Task details —
Return the records below exactly; pictures stay out.
BEGIN
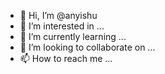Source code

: - 👋 Hi, I’m @anyishu
- 👀 I’m interested in ...
- 🌱 I’m currently learning ...
- 💞️ I’m looking to collaborate on ...
- 📫 How to reach me ...

<!---
anyishu/anyishu is a ✨ special ✨ repository because its `README.md` (this file) appears on your GitHub profile.
You can click the Preview link to take a look at your changes.
--->
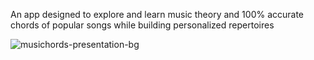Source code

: An app designed to explore and learn music theory and 100% accurate chords of popular songs while building personalized repertoires

![musichords-presentation-bg](https://github.com/user-attachments/assets/84eabab7-b1ee-4434-bfe0-e999fbb57fe2)

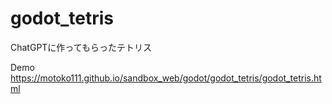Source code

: # godot_tetris
ChatGPTに作ってもらったテトリス 

Demo
https://motoko111.github.io/sandbox_web/godot/godot_tetris/godot_tetris.html
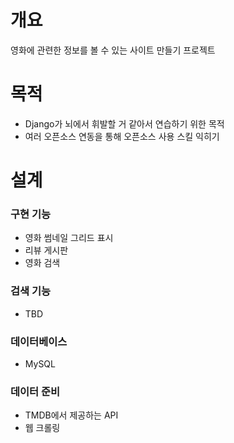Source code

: # 개요
영화에 관련한 정보를 볼 수 있는 사이트 만들기 프로젝트

# 목적
- Django가 뇌에서 휘발할 거 같아서 연습하기 위한 목적
- 여러 오픈소스 연동을 통해 오픈소스 사용 스킬 익히기



# 설계
### 구현 기능
- 영화 썸네일 그리드 표시
- 리뷰 게시판
- 영화 검색

### 검색 기능
- TBD

### 데이터베이스
- MySQL

### 데이터 준비
- TMDB에서 제공하는 API
- 웹 크롤링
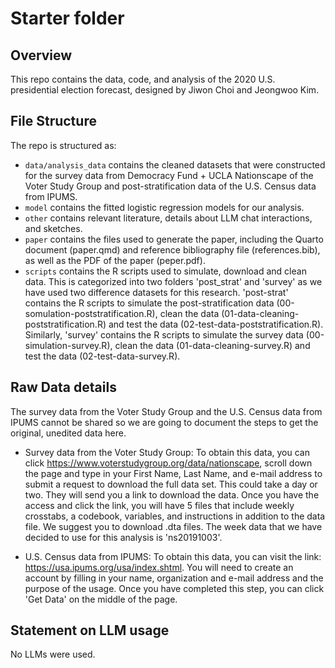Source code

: # Starter folder

## Overview

This repo contains the data, code, and analysis of the 2020 U.S. presidential election forecast, designed by Jiwon Choi and Jeongwoo Kim.  

## File Structure

The repo is structured as:

-   `data/analysis_data` contains the cleaned datasets that were constructed for the survey data from Democracy Fund + UCLA Nationscape of the Voter Study Group and post-stratification data of the U.S. Census data from IPUMS. 
-   `model` contains the fitted logistic regression models for our analysis. 
-   `other` contains relevant literature, details about LLM chat interactions, and sketches.
-   `paper` contains the files used to generate the paper, including the Quarto document (paper.qmd) and reference bibliography file (references.bib), as well as the PDF of the paper (peper.pdf). 
-   `scripts` contains the R scripts used to simulate, download and clean data. This is categorized into two folders 'post_strat' and 'survey' as we have used two difference datasets for this research. 'post-strat' contains the R scripts to simulate the post-stratification data (00-somulation-poststratification.R), clean the data (01-data-cleaning-poststratification.R) and test the data (02-test-data-poststratification.R). Similarly, 'survey' contains the R scripts to simulate the survey data (00-simulation-survey.R), clean the data (01-data-cleaning-survey.R) and test the data (02-test-data-survey.R). 

## Raw Data details

The survey data from the Voter Study Group and the U.S. Census data from IPUMS cannot be shared so we are going to document the steps to get the original, unedited data here. 

- Survey data from the Voter Study Group: To obtain this data, you can click https://www.voterstudygroup.org/data/nationscape, scroll down the page and type in your First Name, Last Name, and e-mail address to submit a request to download the full data set. This could take a day or two. They will send you a link to download the data. Once you have the access and click the link, you will have 5 files that include weekly crosstabs, a codebook, variables, and instructions in addition to the data file. We suggest you to download .dta files. The week data that we have decided to use for this analysis is 'ns20191003'. 

- U.S. Census data from IPUMS: To obtain this data, you can visit the link: https://usa.ipums.org/usa/index.shtml. You will need to create an account by filling in your name, organization and e-mail address and the purpose of the usage. Once you have completed this step, you can click 'Get Data' on the middle of the page. 

## Statement on LLM usage

No LLMs were used.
END
Exercise output —
Source code

: - 👋 Hi, I’m @anyishu
- 👀 I’m interested in ...
- 🌱 I’m currently learning ...
- 💞️ I’m looking to collaborate on ...
- 📫 How to reach me ...

<!---
anyishu/anyishu is a ✨ special ✨ repository because its `README.md` (this file) appears on your GitHub profile.
You can click the Preview link to take a look at your changes.
--->
Source code

: An app designed to explore and learn music theory and 100% accurate chords of popular songs while building personalized repertoires

![musichords-presentation-bg](https://github.com/user-attachments/assets/84eabab7-b1ee-4434-bfe0-e999fbb57fe2)

Source code

: # godot_tetris
ChatGPTに作ってもらったテトリス 

Demo
https://motoko111.github.io/sandbox_web/godot/godot_tetris/godot_tetris.html
Source code

: # 개요
영화에 관련한 정보를 볼 수 있는 사이트 만들기 프로젝트

# 목적
- Django가 뇌에서 휘발할 거 같아서 연습하기 위한 목적
- 여러 오픈소스 연동을 통해 오픈소스 사용 스킬 익히기



# 설계
### 구현 기능
- 영화 썸네일 그리드 표시
- 리뷰 게시판
- 영화 검색

### 검색 기능
- TBD

### 데이터베이스
- MySQL

### 데이터 준비
- TMDB에서 제공하는 API
- 웹 크롤링
Source code

: # Starter folder

## Overview

This repo contains the data, code, and analysis of the 2020 U.S. presidential election forecast, designed by Jiwon Choi and Jeongwoo Kim.  

## File Structure

The repo is structured as:

-   `data/analysis_data` contains the cleaned datasets that were constructed for the survey data from Democracy Fund + UCLA Nationscape of the Voter Study Group and post-stratification data of the U.S. Census data from IPUMS. 
-   `model` contains the fitted logistic regression models for our analysis. 
-   `other` contains relevant literature, details about LLM chat interactions, and sketches.
-   `paper` contains the files used to generate the paper, including the Quarto document (paper.qmd) and reference bibliography file (references.bib), as well as the PDF of the paper (peper.pdf). 
-   `scripts` contains the R scripts used to simulate, download and clean data. This is categorized into two folders 'post_strat' and 'survey' as we have used two difference datasets for this research. 'post-strat' contains the R scripts to simulate the post-stratification data (00-somulation-poststratification.R), clean the data (01-data-cleaning-poststratification.R) and test the data (02-test-data-poststratification.R). Similarly, 'survey' contains the R scripts to simulate the survey data (00-simulation-survey.R), clean the data (01-data-cleaning-survey.R) and test the data (02-test-data-survey.R). 

## Raw Data details

The survey data from the Voter Study Group and the U.S. Census data from IPUMS cannot be shared so we are going to document the steps to get the original, unedited data here. 

- Survey data from the Voter Study Group: To obtain this data, you can click https://www.voterstudygroup.org/data/nationscape, scroll down the page and type in your First Name, Last Name, and e-mail address to submit a request to download the full data set. This could take a day or two. They will send you a link to download the data. Once you have the access and click the link, you will have 5 files that include weekly crosstabs, a codebook, variables, and instructions in addition to the data file. We suggest you to download .dta files. The week data that we have decided to use for this analysis is 'ns20191003'. 

- U.S. Census data from IPUMS: To obtain this data, you can visit the link: https://usa.ipums.org/usa/index.shtml. You will need to create an account by filling in your name, organization and e-mail address and the purpose of the usage. Once you have completed this step, you can click 'Get Data' on the middle of the page. 

## Statement on LLM usage

No LLMs were used.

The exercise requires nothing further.